La bella notizia, ogni tanto ci sono anche belle notizie, è che in questo settore siamo veramente all'avanguardia e lo dimostra il progetto del reattore Fast, un progetto tutto italiano e che dovrebbe vedere la luce a Frascati, dove è già presente un impianto di test.
Assieme ad Europa, Stati Uniti, Giappone, Cina e India, partecipiamo già ad un progetto per la realizzazione di un reattore che si chiama Iter. Un progetto che tende a dimostrare che un reattore di questo tipo può produrre più energia di quanta ne richiede per funzionare e che è destinato a fare da supporto per la realizzazione del progetto finale, il reattore Demo, quello che dovrà veramente raggiungere il risultato agognato e aprire quindi il campo alla produzione in massa di impianti di questo tipo.
E la nostra partecipazione al progetto Iter non è certo marginale, anzi, esattamente il contrario. Su circa 1 miliardo di ordini commissionati fino ad oggi per la realizzazione di Iter le aziende nazionali hanno fatto il botto, raccogliendo praticamente la metà delle commesse, a testimonianza dell'eccellenza nel settore della nostra industria, e addirittura saranno italiani quelli che si possono considerare i componenti più importanti del progetto, vale a dire il magnete entro il quale dovrà essere confinato il plasma generato e la camera che lo conterrà.

Fast farà da supporto

Ed ecco da dove nasce l'idea di realizzare fast, un reattore più piccolo di Iter ma che permetterà alle aziende del nostro paese di studiare e approfondire quello che poi verrà realizzato con Iter, mantenendo quindi alta l'eccellenza nazionale nel settore.

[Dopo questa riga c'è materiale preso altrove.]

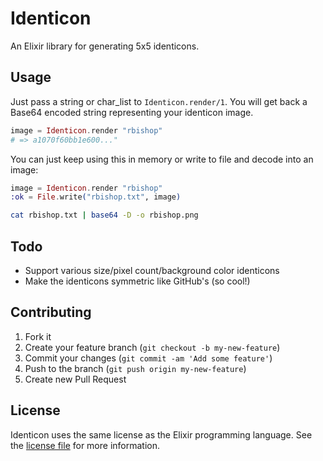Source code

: Identicon
=========

An Elixir library for generating 5x5 identicons.

## Usage

Just pass a string or char_list to `Identicon.render/1`. You will get back a
Base64 encoded string representing your identicon image.

```elixir
image = Identicon.render "rbishop"
# => a1070f60bb1e600..."
```

You can just keep using this in memory or write to file and decode into an image:

```elixir
image = Identicon.render "rbishop"
:ok = File.write("rbishop.txt", image)
```

```bash
cat rbishop.txt | base64 -D -o rbishop.png
```

## Todo

* Support various size/pixel count/background color identicons
* Make the identicons symmetric like GitHub's (so cool!)

## Contributing

1. Fork it
2. Create your feature branch (`git checkout -b my-new-feature`)
3. Commit your changes (`git commit -am 'Add some feature'`)
4. Push to the branch (`git push origin my-new-feature`)
5. Create new Pull Request

## License

Identicon uses the same license as the Elixir programming language. See the
[license
file](https://raw.githubusercontent.com/rbishop/identicon/master/LICENSE) for
more information.
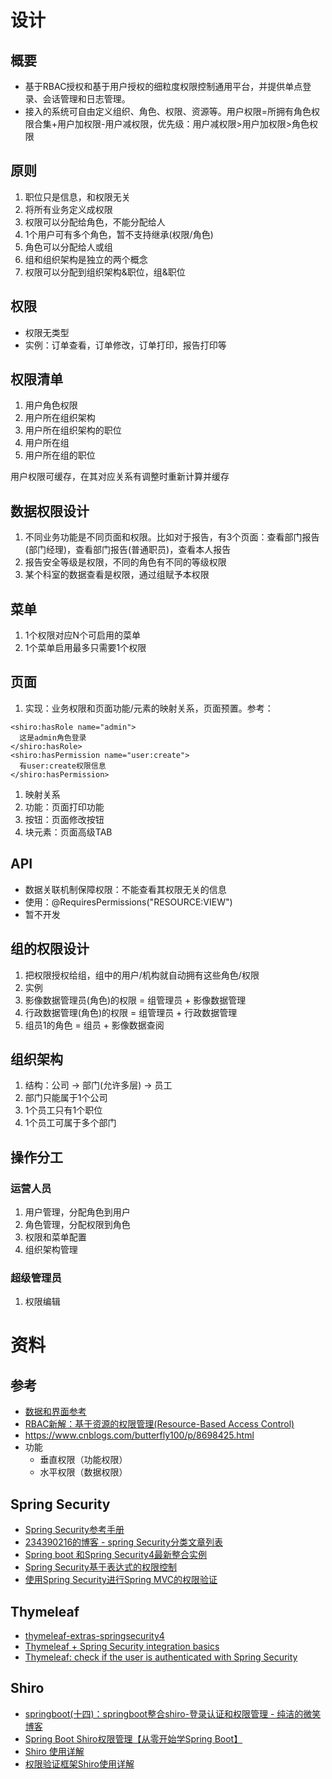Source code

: # 设计
## 概要
* 基于RBAC授权和基于用户授权的细粒度权限控制通用平台，并提供单点登录、会话管理和日志管理。
* 接入的系统可自由定义组织、角色、权限、资源等。用户权限=所拥有角色权限合集+用户加权限-用户减权限，优先级：用户减权限>用户加权限>角色权限

## 原则
1. 职位只是信息，和权限无关
1. 将所有业务定义成权限
1. 权限可以分配给角色，不能分配给人
1. 1个用户可有多个角色，暂不支持继承(权限/角色)
1. 角色可以分配给人或组
1. 组和组织架构是独立的两个概念
1. 权限可以分配到组织架构&职位，组&职位

## 权限
* 权限无类型
* 实例：订单查看，订单修改，订单打印，报告打印等

## 权限清单
1. 用户角色权限
1. 用户所在组织架构
1. 用户所在组织架构的职位
1. 用户所在组
1. 用户所在组的职位

用户权限可缓存，在其对应关系有调整时重新计算并缓存

## 数据权限设计
1. 不同业务功能是不同页面和权限。比如对于报告，有3个页面：查看部门报告(部门经理)，查看部门报告(普通职员)，查看本人报告
1. 报告安全等级是权限，不同的角色有不同的等级权限
1. 某个科室的数据查看是权限，通过组赋予本权限

## 菜单
1. 1个权限对应N个可启用的菜单
1. 1个菜单启用最多只需要1个权限

## 页面
1. 实现：业务权限和页面功能/元素的映射关系，页面预置。参考：
```
<shiro:hasRole name="admin">
  这是admin角色登录
</shiro:hasRole>
<shiro:hasPermission name="user:create">
  有user:create权限信息
</shiro:hasPermission>
```
1. 映射关系
  1. 功能：页面打印功能
  1. 按钮：页面修改按钮
  1. 块元素：页面高级TAB

## API
* 数据关联机制保障权限：不能查看其权限无关的信息
* 使用：@RequiresPermissions("RESOURCE:VIEW")
* 暂不开发

## 组的权限设计
1. 把权限授权给组，组中的用户/机构就自动拥有这些角色/权限
1. 实例
  1. 影像数据管理员(角色)的权限 = 组管理员 + 影像数据管理
  1. 行政数据管理(角色)的权限 = 组管理员 + 行政数据管理
  1. 组员1的角色 = 组员 + 影像数据查阅

## 组织架构
1. 结构：公司 -> 部门(允许多层) -> 员工
1. 部门只能属于1个公司
1. 1个员工只有1个职位
1. 1个员工可属于多个部门

## 操作分工
### 运营人员
1. 用户管理，分配角色到用户
1. 角色管理，分配权限到角色
1. 权限和菜单配置
1. 组织架构管理

### 超级管理员
1. 权限编辑

# 资料
## 参考
* [数据和界面参考](https://gitee.com/shuzheng/zheng)
* [RBAC新解：基于资源的权限管理(Resource-Based Access Control)](http://globeeip.iteye.com/blog/1236167)
* https://www.cnblogs.com/butterfly100/p/8698425.html
* 功能
  * 垂直权限（功能权限）
  * 水平权限（数据权限）

## Spring Security
* [Spring Security参考手册](https://springcloud.cc/spring-security-zhcn.html)
* [234390216的博客 - spring Security分类文章列表](http://elim.iteye.com/category/182468)
* [Spring boot 和Spring Security4最新整合实例](https://wenku.baidu.com/view/14f0efb8ee06eff9aef807c0.html#%23%23)
* [Spring Security基于表达式的权限控制](http://elim.iteye.com/blog/2247073)
* [使用Spring Security进行Spring MVC的权限验证](https://www.tianmaying.com/tutorial/spring-security)

## Thymeleaf
* [thymeleaf-extras-springsecurity4](https://github.com/thymeleaf/thymeleaf-extras-springsecurity)
* [Thymeleaf + Spring Security integration basics](https://www.thymeleaf.org/doc/articles/springsecurity.html)
* [Thymeleaf: check if the user is authenticated with Spring Security](http://blog.netgloo.com/2015/03/01/thymeleaf-check-if-the-user-is-authenticated-with-spring-security/)

## Shiro
* [springboot(十四)：springboot整合shiro-登录认证和权限管理 - 纯洁的微笑博客](http://www.ityouknow.com/springboot/2017/06/26/springboot-shiro.html)
* [Spring Boot Shiro权限管理【从零开始学Spring Boot】](http://412887952-qq-com.iteye.com/blog/2299777)
* [Shiro 使用详解](https://juejin.im/entry/5788f6842e958a005419e22a)
* [权限验证框架Shiro使用详解](https://blog.csdn.net/xiaokang123456kao/article/details/72910806)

Il progetto di fast è fondamentalmente completo, mancano solo i finanziamenti. Servono circa 350 milioni, ma di questi il 40% potrebbero arrivare dalla comunità europea, quindi il resto si ridurrebbe in un costo per lo Stato di circa 20 milioni all'anno per gli 8-9 anni necessari alla realizzazione del progetto.
Insomma niente di importante, soprattutto se torniamo al discorso iniziale delle commesse che le aziende nostrane già stanno ottenendo per Iter. Nella sostanza un investimento.
Speriamo bene perchè sarebbe un peccato perdere l'eccellenza che il nostro paese rappresenta in questo momento in un contesto così importante e che potrebbe un giorno risolvere alla base i problemi energetici dell'intera umanità.